• _PROBLEM REQUIREMENTS_:
Find every line in the records below that holds the word "memory" and copy it.

··· SUPPLIED DATA

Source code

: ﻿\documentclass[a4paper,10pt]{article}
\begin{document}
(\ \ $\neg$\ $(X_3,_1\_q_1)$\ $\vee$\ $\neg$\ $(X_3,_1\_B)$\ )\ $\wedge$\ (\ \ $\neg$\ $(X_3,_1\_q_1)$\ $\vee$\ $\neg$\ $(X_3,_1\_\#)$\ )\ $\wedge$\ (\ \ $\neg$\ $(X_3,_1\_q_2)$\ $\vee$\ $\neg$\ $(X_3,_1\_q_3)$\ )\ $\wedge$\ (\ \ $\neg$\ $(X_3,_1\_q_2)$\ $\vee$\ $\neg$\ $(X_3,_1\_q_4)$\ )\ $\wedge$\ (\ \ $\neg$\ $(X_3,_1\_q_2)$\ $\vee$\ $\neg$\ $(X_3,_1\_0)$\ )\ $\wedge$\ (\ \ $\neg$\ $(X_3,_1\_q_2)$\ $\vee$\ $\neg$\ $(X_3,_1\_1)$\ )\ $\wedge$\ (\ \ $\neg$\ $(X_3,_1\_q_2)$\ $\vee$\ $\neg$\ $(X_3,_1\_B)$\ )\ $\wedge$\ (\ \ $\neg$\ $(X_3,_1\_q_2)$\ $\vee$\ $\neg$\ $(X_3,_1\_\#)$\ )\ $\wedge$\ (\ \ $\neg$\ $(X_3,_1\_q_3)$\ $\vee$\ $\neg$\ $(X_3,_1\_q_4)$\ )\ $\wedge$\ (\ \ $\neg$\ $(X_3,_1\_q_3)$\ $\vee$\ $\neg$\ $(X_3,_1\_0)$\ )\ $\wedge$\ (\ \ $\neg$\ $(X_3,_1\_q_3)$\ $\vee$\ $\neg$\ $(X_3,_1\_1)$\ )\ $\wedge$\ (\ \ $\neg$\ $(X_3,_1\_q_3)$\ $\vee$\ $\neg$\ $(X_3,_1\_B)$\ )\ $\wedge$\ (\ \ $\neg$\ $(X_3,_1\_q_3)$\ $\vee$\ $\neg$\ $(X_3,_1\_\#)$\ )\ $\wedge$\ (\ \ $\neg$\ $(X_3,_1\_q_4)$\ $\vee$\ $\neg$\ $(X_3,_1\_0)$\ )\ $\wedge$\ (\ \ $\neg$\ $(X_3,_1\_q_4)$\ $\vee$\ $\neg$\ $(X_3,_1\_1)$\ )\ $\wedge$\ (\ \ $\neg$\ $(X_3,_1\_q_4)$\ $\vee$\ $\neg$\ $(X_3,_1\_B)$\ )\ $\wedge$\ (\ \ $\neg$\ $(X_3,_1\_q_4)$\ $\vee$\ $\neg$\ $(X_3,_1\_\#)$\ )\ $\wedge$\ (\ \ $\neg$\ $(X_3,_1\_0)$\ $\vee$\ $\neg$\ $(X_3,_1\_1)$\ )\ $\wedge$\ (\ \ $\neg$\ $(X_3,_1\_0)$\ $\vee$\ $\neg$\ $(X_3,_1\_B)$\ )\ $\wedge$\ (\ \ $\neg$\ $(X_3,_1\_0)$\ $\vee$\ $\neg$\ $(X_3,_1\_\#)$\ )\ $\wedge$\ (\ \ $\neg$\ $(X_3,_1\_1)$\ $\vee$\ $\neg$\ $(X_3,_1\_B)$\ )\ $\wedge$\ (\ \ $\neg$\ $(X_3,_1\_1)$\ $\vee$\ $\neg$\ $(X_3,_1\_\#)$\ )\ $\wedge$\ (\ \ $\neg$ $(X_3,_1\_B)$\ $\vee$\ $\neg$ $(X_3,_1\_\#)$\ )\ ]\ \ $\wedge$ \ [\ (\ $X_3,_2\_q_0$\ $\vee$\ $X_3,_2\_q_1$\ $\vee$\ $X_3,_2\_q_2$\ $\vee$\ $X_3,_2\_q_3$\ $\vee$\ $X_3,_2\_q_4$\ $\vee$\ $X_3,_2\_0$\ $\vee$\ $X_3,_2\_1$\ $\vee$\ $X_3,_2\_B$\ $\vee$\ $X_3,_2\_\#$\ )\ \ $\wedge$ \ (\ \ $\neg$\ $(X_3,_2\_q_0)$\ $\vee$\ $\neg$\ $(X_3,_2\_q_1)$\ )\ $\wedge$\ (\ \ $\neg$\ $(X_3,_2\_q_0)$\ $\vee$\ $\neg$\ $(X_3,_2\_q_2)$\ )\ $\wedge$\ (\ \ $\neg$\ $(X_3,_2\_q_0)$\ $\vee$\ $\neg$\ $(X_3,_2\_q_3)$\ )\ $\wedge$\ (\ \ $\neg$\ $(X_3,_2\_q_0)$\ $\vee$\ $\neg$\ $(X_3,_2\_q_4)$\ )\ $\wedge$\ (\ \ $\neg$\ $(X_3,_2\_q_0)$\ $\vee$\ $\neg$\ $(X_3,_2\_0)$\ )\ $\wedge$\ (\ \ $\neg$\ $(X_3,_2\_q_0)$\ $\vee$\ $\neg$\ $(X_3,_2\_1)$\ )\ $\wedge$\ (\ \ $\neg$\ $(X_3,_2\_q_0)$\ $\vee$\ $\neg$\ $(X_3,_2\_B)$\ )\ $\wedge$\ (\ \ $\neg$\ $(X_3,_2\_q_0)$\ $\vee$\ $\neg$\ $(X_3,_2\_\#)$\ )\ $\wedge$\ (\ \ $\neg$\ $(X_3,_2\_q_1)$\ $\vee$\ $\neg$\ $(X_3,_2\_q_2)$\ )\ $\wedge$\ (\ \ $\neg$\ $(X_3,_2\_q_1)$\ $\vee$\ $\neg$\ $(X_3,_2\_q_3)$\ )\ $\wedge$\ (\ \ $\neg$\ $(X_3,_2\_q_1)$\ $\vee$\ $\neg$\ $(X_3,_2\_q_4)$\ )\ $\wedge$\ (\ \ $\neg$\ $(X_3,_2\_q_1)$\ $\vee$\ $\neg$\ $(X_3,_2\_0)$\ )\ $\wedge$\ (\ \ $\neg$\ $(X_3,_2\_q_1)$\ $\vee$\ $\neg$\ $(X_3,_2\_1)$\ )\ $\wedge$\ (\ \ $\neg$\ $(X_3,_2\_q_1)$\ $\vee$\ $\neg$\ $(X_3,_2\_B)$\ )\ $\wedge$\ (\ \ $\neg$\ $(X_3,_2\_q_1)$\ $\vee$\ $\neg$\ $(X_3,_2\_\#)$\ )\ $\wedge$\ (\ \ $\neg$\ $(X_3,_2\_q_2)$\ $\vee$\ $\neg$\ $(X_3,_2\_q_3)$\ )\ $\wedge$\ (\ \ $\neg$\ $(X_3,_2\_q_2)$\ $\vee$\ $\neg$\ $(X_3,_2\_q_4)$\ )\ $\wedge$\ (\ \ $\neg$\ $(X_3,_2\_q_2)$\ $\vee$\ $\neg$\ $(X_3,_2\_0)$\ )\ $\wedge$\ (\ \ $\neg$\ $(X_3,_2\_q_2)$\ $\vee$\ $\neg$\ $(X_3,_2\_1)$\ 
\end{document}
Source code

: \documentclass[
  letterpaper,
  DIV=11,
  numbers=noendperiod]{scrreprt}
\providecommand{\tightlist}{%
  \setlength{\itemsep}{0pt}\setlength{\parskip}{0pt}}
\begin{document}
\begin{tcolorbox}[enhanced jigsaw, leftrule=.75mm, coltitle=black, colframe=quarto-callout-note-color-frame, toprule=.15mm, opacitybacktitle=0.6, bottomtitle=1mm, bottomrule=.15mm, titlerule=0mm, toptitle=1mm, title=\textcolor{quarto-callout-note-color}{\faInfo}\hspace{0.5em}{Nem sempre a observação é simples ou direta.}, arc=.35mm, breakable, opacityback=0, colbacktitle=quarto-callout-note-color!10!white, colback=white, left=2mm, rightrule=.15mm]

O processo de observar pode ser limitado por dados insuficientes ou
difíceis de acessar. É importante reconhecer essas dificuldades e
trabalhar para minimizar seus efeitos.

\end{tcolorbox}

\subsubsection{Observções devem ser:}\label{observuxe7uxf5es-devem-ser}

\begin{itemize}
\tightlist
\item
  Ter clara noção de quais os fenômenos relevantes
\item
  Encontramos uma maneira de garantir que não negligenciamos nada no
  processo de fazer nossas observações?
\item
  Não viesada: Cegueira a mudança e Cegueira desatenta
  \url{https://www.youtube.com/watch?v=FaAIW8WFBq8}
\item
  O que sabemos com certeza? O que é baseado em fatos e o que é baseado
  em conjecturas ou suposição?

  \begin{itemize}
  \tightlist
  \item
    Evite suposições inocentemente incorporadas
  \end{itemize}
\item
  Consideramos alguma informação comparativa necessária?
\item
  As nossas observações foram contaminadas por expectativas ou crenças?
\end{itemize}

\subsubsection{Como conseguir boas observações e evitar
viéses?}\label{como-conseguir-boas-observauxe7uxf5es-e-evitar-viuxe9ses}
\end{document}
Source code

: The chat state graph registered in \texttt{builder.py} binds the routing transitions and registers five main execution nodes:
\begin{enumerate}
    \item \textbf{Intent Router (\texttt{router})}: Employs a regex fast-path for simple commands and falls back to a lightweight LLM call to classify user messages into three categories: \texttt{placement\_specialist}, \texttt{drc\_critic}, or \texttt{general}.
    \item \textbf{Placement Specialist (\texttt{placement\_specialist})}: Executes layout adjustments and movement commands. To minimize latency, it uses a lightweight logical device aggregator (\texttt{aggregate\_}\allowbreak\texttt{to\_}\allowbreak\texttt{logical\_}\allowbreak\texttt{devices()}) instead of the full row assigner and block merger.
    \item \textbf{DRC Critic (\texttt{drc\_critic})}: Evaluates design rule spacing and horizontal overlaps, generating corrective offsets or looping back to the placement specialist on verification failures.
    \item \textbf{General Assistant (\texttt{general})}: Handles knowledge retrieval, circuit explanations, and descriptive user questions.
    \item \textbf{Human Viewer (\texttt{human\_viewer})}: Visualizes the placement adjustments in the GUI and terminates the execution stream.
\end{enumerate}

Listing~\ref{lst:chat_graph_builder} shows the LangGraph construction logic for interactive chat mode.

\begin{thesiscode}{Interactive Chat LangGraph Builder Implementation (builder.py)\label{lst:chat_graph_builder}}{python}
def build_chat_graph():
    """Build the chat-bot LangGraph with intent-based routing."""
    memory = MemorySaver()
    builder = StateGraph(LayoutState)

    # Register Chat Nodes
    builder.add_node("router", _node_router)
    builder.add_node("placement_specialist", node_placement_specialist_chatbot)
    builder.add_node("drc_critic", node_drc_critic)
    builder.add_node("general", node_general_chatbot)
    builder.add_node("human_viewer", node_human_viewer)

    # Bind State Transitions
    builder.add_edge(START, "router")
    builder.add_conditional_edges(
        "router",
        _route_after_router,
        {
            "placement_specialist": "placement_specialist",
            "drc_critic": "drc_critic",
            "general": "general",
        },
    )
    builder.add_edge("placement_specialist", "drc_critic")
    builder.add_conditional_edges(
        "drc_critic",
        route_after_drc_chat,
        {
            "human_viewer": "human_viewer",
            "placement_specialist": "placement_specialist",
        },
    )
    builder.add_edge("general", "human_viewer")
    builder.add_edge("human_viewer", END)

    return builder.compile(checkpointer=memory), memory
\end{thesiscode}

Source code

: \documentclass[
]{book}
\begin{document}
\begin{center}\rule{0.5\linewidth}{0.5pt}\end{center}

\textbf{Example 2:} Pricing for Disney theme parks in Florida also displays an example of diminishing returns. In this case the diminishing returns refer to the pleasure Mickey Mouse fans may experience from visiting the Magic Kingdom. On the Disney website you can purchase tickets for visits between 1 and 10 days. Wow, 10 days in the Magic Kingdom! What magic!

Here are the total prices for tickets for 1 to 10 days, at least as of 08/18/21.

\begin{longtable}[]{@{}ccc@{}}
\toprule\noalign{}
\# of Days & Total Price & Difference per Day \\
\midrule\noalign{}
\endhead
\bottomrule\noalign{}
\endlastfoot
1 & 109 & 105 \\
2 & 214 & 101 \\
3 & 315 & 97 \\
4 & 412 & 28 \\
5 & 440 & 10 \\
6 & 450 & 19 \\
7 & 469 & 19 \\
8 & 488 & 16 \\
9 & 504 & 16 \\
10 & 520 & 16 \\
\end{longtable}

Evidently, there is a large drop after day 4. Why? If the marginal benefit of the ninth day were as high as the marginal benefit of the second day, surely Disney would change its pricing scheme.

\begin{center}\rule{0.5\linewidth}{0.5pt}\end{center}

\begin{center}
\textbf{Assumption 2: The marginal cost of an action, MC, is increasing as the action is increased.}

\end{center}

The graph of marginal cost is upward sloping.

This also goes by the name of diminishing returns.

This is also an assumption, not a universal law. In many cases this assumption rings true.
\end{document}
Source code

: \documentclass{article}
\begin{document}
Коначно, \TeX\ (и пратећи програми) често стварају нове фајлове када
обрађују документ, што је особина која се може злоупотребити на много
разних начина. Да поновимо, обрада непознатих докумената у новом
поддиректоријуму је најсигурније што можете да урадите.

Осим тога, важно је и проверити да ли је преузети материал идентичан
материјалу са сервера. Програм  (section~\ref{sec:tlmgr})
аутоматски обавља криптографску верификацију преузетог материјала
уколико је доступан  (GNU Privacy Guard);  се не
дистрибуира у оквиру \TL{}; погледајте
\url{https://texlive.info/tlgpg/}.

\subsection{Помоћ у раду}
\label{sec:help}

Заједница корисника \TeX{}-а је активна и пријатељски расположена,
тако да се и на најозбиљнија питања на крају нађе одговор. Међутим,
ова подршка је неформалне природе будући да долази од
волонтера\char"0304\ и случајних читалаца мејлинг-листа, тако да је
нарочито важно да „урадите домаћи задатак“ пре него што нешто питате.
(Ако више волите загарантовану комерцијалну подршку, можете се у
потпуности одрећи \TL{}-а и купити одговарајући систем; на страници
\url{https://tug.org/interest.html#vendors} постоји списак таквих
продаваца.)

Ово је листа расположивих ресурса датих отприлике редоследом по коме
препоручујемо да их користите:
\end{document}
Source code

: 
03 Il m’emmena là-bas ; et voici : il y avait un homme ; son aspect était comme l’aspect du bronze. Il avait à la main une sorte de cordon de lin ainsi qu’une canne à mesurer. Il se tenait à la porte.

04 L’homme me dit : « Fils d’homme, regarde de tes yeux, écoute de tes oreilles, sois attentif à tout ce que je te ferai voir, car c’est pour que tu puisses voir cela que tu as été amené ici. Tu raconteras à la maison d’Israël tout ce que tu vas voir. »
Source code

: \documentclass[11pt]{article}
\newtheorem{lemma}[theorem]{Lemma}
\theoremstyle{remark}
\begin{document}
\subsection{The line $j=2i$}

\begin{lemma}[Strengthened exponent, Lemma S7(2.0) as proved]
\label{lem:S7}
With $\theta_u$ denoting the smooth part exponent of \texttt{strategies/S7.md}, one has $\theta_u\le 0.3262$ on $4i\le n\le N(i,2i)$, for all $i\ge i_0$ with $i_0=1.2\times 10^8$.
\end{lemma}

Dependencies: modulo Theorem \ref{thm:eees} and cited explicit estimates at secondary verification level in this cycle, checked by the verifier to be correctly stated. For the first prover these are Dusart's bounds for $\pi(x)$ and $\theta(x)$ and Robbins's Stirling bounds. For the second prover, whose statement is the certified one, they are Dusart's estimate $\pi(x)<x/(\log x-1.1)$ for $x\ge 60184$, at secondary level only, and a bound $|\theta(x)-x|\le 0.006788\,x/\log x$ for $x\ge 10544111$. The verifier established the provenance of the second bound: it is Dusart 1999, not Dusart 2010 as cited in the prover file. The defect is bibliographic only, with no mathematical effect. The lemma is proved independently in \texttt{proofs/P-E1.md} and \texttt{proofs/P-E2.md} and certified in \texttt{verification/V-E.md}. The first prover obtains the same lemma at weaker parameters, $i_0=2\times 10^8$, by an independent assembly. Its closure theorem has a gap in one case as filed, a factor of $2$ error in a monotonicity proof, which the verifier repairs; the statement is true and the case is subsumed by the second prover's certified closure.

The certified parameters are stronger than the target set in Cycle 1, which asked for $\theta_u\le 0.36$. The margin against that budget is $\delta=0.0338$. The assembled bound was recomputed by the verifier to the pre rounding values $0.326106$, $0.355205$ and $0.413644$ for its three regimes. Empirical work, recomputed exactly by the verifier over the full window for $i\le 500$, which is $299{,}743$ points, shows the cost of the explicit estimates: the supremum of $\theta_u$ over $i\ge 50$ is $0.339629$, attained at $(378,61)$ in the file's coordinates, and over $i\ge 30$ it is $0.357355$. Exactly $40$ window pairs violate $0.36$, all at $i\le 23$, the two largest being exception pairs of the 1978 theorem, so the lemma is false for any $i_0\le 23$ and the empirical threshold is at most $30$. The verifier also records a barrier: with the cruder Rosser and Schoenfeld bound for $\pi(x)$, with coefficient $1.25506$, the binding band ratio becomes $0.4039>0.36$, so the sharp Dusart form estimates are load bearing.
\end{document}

······

• _TASK RESPONSE_:
    memory = MemorySaver()
    return builder.compile(checkpointer=memory), memory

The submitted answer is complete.